Task details: Only the lines with the string "fácil" are needed; return each of them from the entries below.

Records:

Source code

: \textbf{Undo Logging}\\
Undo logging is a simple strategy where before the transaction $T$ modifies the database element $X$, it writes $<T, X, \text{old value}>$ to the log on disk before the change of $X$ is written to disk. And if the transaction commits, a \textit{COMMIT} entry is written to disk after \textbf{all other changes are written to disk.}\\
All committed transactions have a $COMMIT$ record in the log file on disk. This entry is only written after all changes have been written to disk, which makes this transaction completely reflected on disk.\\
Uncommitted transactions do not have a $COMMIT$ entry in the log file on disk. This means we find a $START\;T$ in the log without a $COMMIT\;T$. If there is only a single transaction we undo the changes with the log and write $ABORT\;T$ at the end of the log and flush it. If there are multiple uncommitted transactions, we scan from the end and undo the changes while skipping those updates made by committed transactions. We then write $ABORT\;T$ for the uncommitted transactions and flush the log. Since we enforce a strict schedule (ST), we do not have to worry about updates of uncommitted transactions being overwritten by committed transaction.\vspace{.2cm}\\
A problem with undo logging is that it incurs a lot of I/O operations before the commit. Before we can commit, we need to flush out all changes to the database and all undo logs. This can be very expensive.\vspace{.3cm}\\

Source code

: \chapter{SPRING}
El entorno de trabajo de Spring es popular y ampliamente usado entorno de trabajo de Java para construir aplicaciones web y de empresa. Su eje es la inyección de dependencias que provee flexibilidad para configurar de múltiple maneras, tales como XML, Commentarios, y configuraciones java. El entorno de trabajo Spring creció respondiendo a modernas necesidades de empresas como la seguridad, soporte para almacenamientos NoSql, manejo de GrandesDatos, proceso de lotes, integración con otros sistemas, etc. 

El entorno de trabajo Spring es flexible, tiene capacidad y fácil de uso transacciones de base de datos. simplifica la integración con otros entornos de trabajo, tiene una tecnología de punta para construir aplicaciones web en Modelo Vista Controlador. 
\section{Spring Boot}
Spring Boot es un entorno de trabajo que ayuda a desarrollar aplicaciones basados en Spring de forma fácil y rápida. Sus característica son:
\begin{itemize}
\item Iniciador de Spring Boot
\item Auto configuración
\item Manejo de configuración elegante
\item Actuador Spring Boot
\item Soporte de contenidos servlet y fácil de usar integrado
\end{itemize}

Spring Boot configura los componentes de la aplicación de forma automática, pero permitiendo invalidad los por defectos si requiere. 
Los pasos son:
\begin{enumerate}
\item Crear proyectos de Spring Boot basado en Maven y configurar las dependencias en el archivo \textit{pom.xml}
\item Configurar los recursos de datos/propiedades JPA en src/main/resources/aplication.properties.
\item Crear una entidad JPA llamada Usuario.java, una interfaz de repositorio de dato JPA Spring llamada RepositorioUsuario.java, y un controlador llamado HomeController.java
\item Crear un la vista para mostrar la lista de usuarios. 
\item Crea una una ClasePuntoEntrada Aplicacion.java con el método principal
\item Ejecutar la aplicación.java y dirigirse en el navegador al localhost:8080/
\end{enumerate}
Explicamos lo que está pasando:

Result of the task:
El entorno de trabajo Spring es flexible, tiene capacidad y fácil de uso transacciones de base de datos. simplifica la integración con otros entornos de trabajo, tiene una tecnología de punta para construir aplicaciones web en Modelo Vista Controlador. 
Spring Boot es un entorno de trabajo que ayuda a desarrollar aplicaciones basados en Spring de forma fácil y rápida. Sus característica son:
\item Soporte de contenidos servlet y fácil de usar integrado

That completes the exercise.